As a member of the Blue Star Mothers organization, Sarah Pace works with other military mothers to support both their children and the other soldiers. Currently, she is the only mother in the Oxford chapter with a child stationed in Afghanistan. With the support of her organization and her own coping mechanisms, Sarah Pace has found ways to deal with worrying about her son.

"Do I worry? Of course I do," Sarah Pace said. "Is this the first time he's been deployed? No. Life goes on. It's our way of life. I'm not typical. I know mothers who don't sleep, but I have mechanisms to stay informed. The more informed I am, the less chances there are for surprises."

One of those coping mechanisms includes a map with pushpins. She identifies regions her son is stationed to avoid unnecessary worry.

The rugs serve a similar emotionally soothing purpose, Hedrick said.

"Art tries to make sense of events and brings people's hopes and fears and customs together with current events," Hedrick said.

"Each piece of art is not just a rug," Marsh added. "Some rugs have fairly truthful representations of different kinds of grenades and locations of landmines so people will be able to identify them and avoid danger."

To Hedrick, the rugs represent the resilience of the Afghan culture.

"They represent the vitality of a people who can still create while under assault," Hedrick said. "They document the people's observations of the war and maybe embody their hope that their own culture has strengths and beliefs that will survive."

Zack Pace has also shown resiliency. While he says the Afghans are extremely appreciative for the United States' help in eradicating the Taliban, learning to adjust to the traditional viewpoints and culture of Afghanistan has been a bit of a challenge.

"Afghanistan is a place where women are treated not only like dogs, but worth less than a cow," Zack Pace said. "Honor killings, women setting themselves ablaze, and stonings still take place. Knowing that really makes you wonder if our commitment to these people is worth it. Luckily, once you begin to lose hope, you come across a school for females just as we did the other day. That's how you get through it.
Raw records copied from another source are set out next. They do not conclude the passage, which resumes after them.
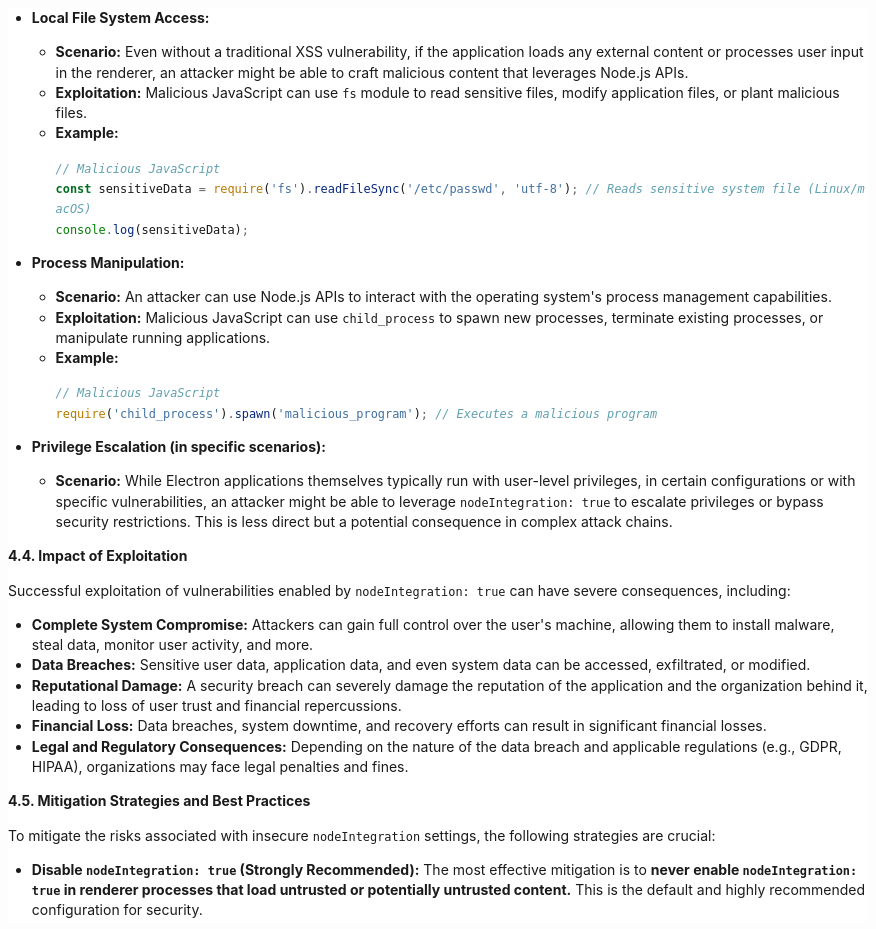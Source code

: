 * **Local File System Access:**
    * **Scenario:**  Even without a traditional XSS vulnerability, if the application loads any external content or processes user input in the renderer, an attacker might be able to craft malicious content that leverages Node.js APIs.
    * **Exploitation:**  Malicious JavaScript can use `fs` module to read sensitive files, modify application files, or plant malicious files.
    * **Example:**
        ```javascript
        // Malicious JavaScript
        const sensitiveData = require('fs').readFileSync('/etc/passwd', 'utf-8'); // Reads sensitive system file (Linux/macOS)
        console.log(sensitiveData);
        ```

* **Process Manipulation:**
    * **Scenario:**  An attacker can use Node.js APIs to interact with the operating system's process management capabilities.
    * **Exploitation:**  Malicious JavaScript can use `child_process` to spawn new processes, terminate existing processes, or manipulate running applications.
    * **Example:**
        ```javascript
        // Malicious JavaScript
        require('child_process').spawn('malicious_program'); // Executes a malicious program
        ```

* **Privilege Escalation (in specific scenarios):**
    * **Scenario:** While Electron applications themselves typically run with user-level privileges, in certain configurations or with specific vulnerabilities, an attacker might be able to leverage `nodeIntegration: true` to escalate privileges or bypass security restrictions. This is less direct but a potential consequence in complex attack chains.

**4.4. Impact of Exploitation**

Successful exploitation of vulnerabilities enabled by `nodeIntegration: true` can have severe consequences, including:

* **Complete System Compromise:**  Attackers can gain full control over the user's machine, allowing them to install malware, steal data, monitor user activity, and more.
* **Data Breaches:**  Sensitive user data, application data, and even system data can be accessed, exfiltrated, or modified.
* **Reputational Damage:**  A security breach can severely damage the reputation of the application and the organization behind it, leading to loss of user trust and financial repercussions.
* **Financial Loss:**  Data breaches, system downtime, and recovery efforts can result in significant financial losses.
* **Legal and Regulatory Consequences:**  Depending on the nature of the data breach and applicable regulations (e.g., GDPR, HIPAA), organizations may face legal penalties and fines.

**4.5. Mitigation Strategies and Best Practices**

To mitigate the risks associated with insecure `nodeIntegration` settings, the following strategies are crucial:

* **Disable `nodeIntegration: true` (Strongly Recommended):**  The most effective mitigation is to **never enable `nodeIntegration: true` in renderer processes that load untrusted or potentially untrusted content.** This is the default and highly recommended configuration for security.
For every horrible thing you experience, you'll see something amazing."

The key to peace, according to Zack Pace, is learning to understand the Afghan and Islamic cultures.

"It didn't make me better shoot my weapon, but it did prepare me to accept cultural differences which catch the average American solider off guard," s aid Zack Pace, who studied political science and the Middle East at Miami.

Zack Pace is hopeful the Afghan war rug exhibit will be the first step for cultural awareness.

Marsh hopes that viewers come to the exhibit with an open mind, free of political bias.

"The war rugs give one an expanded opportunity to consider the deeper implications of warfare without taking a Republican or Democratic side," Marsh said. "If we look at these rugs as individual stories, we can only enrich our respect for other people from another part of the world."

Laura Godfray and Gregory Kody, both Miami sophomores and art enthusiasts, visited the exhibit.

"Miami University students should be interested in how war is perceived from the other side," Kody said. "In the case of the Afghans, their perspective is expressed through art."

Godfray was surprised by the exhibit.

"I was so touched and stunned to see such unexpected beauty in the portrayal of tanks and helicopters," she said. "It was both heartbreaking and thought provoking."

When Zack Pace returns home in April after 15 months of active duty, Sarah Pace hopes he will bring back an Afghan war rug.

"Afghanistan is now part of our family history," Sarah Pace said. "The rugs are very unusual, but I would certainly not put it down to walk on it. I feel a certain closeness to the rugs and to the people of Afghanistan."

Her son sees them as a symbol of hope for the Afghans.

"When someone originally sees this exhibit, they might think a rug is a rug is a rug," Zack Pace said "But with proper historical explanation, they might understand that Afghans are as patriotic as Americans and though not nearly as educated, they want the same thing-a life of peace with freedom."